Hygrophorus poetarum
Description
Hygrophorus potarum is an interesting wax cap in the Hygrophorus podorinus species group. Like other species in this group, it features a pale pink-orange, yellow response to KOH, and powdery shoot tips. However, it can be divided due to its combination with hardwoods (especially beech), strong sweetness, and small spores. In my area (central Illinois) it is fairly common in late spring and early summer and is one of the first mycorrhizal species to appear. Whether the North American version of Hygrophorus potarum is phylogenetically identical to the original European species will depend on a comprehensive DNA-based study of this species group.
Mushroom Identification
Ecology
Mycorrhizal with beech, oaks, and other hardwoods; growing alone, scattered or features, often in moss; usually appearing in late spring or early summer, but occasionally found in late summer or fall; originally described from France and Switzerland; fairly widespread in Europe; North American distribution uncertain.
Cap
2.5–8 cm; convex when young, becoming broadly convex or nearly flat; sticky when fresh, but usually drying out very quickly; bald, or finely hairy over the center; smooth, but with maturity often developing small pockmarks; the margin at first inrolled, cottony, and soft, but eventually unrolling; pale pastel orange or, when growing in direct sunlight, orangish buff.
Gills
Broadly attached to the stem or beginning to run down it; close or nearly distant; creamy white or, in age, very pale orange; short-gills frequent.
Stem
4–10 cm long; 1–3 cm thick; usually tapering to the base, and often developing a rooting portion underground; mealy at the apex, but bald or finely silky below; whitish to pale orange, discoloring a little orangish or brownish with age or when handled; white at the base; solid.
Flesh
White; firm; unchanging when sliced.
Odor and Taste
Odor is usually strongly sweet and unpleasant (sometimes reminiscent of the "coal tar" odor in some species of Tricholoma) but occasionally weak, or merely faintly mealy; taste is not distinctive.
Chemical Reactions
KOH yellow to greenish yellow on cap surface; negative on stem apex but negative to yellow or greenish yellow on the stem base.
Spore Print
White.
Microscopic Features
Spores 5–7 x 3–4.5 µm; ellipsoid to sublacrymoid, with a prominent apiculus; smooth; hyaline in KOH; inamyloid.

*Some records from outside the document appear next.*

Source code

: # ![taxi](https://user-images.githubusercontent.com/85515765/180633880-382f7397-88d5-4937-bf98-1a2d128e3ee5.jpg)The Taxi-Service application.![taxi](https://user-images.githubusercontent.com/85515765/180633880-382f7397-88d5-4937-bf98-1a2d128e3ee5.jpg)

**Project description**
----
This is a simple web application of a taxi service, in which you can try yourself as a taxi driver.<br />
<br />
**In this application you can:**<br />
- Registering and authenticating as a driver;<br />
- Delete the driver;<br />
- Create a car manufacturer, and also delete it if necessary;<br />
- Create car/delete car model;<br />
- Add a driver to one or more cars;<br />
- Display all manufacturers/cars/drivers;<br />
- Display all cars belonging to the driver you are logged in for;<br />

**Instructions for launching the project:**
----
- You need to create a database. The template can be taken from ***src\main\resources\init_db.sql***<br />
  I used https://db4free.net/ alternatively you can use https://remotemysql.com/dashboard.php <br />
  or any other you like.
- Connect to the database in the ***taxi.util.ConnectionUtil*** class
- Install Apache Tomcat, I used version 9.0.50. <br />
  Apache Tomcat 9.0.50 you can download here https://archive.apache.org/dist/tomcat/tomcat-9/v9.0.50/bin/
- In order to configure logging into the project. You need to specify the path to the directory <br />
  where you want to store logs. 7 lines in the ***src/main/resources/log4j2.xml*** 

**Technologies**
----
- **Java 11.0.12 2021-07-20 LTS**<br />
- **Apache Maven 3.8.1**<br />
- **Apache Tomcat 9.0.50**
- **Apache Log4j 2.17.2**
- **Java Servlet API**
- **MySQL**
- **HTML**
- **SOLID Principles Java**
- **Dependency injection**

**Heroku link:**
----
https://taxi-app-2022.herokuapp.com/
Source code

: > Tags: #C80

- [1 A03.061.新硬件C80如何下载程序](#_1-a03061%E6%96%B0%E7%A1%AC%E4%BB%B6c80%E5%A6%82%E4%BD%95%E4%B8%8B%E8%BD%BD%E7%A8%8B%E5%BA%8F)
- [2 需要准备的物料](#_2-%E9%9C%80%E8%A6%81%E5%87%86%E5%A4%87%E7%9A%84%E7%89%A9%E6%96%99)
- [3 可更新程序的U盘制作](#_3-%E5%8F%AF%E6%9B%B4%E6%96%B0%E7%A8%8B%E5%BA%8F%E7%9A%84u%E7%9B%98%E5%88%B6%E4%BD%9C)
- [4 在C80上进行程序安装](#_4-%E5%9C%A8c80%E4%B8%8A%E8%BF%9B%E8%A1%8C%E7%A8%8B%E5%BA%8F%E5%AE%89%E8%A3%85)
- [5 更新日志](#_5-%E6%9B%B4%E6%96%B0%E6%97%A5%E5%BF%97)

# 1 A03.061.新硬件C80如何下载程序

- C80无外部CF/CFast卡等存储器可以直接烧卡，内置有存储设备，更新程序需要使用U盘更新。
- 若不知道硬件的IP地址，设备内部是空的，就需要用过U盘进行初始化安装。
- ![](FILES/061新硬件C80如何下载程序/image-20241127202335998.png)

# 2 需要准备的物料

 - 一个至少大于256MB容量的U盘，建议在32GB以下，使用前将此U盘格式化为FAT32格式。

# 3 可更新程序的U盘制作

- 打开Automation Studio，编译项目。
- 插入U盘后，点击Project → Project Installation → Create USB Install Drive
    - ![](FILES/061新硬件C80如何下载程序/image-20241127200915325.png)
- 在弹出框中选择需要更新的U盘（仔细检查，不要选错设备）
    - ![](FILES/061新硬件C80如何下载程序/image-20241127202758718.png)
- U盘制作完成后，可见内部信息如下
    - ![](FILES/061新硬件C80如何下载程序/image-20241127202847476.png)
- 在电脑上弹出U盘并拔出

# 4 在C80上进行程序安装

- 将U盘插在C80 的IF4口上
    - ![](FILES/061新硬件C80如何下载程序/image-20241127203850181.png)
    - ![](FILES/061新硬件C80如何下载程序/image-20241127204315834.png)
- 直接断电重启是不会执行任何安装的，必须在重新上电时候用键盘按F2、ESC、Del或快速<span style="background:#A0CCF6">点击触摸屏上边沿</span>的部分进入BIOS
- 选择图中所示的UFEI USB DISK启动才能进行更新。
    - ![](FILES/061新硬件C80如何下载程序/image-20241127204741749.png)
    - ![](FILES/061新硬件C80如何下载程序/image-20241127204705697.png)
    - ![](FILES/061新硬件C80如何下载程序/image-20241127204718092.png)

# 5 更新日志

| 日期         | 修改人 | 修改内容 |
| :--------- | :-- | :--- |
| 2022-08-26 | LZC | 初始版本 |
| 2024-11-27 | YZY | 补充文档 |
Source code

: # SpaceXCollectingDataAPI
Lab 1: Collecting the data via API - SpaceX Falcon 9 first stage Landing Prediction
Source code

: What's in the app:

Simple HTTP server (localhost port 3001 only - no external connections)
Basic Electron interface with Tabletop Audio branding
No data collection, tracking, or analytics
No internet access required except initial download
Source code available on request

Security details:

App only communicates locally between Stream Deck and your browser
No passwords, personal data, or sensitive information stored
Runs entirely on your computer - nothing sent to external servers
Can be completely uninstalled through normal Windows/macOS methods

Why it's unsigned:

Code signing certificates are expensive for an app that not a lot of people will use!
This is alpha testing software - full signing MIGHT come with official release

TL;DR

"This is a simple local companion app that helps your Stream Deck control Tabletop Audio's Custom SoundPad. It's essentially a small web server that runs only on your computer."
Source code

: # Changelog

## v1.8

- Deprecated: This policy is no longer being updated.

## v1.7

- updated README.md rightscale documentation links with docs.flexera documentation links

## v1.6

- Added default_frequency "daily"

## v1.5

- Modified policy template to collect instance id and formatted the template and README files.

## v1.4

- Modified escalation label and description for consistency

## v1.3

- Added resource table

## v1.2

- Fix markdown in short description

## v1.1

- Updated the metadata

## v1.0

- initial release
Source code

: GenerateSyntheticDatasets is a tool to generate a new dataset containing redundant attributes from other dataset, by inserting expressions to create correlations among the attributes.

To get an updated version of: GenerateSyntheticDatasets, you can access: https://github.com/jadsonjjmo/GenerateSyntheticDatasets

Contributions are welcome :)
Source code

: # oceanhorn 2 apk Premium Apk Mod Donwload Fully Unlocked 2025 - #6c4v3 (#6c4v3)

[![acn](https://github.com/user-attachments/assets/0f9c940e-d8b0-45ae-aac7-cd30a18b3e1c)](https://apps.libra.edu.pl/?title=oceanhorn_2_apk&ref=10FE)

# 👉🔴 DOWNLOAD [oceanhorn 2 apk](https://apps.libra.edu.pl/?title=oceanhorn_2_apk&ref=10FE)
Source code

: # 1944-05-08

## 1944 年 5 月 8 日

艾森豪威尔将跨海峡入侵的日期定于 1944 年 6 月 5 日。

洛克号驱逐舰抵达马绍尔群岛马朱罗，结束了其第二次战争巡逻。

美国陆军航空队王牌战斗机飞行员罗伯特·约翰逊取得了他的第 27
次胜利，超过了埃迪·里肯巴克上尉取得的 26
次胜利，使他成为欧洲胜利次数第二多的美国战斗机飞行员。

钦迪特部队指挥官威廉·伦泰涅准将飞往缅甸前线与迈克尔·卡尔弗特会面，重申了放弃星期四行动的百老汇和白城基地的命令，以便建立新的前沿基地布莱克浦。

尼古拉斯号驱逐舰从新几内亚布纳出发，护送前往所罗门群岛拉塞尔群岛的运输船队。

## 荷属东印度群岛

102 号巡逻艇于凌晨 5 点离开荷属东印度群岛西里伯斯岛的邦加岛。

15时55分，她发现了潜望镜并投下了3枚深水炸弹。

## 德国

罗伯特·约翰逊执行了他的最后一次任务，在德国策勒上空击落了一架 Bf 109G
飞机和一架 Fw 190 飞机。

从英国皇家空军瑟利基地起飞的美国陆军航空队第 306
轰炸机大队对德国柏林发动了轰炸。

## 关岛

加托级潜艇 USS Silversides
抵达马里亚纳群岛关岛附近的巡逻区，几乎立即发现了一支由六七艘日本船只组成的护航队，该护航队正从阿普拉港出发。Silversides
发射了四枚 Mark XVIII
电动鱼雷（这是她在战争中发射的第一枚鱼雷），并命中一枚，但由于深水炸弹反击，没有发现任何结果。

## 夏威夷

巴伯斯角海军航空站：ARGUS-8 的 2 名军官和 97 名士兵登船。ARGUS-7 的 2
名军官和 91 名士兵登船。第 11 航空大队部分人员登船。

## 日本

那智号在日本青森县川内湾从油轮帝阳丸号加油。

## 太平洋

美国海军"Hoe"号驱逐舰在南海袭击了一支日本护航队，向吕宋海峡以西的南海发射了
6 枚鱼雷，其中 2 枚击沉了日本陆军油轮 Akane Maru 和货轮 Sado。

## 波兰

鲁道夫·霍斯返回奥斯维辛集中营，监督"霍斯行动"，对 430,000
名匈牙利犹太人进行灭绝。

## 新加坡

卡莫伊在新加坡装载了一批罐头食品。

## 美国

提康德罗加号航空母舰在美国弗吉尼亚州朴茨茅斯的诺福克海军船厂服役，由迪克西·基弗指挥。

Basidia 40-55 µ long; subclavate; 4-sterigmate. Cystidia not found. Lamellar trama divergent. Pileipellis an ixocutis, only slightly gelatinized, with trichodermal areas; elements 2.5–5 µm wide, smooth, hyaline in KOH. Clamp connections are present.
Photo sources:
Photo 1 - Author: federicocalledda (CC BY-NC 4.0)
Photo 2 - Author: federicocalledda (CC BY-NC 4.0)
Photo 3 - Author: jonasgruska (CC BY 4.0)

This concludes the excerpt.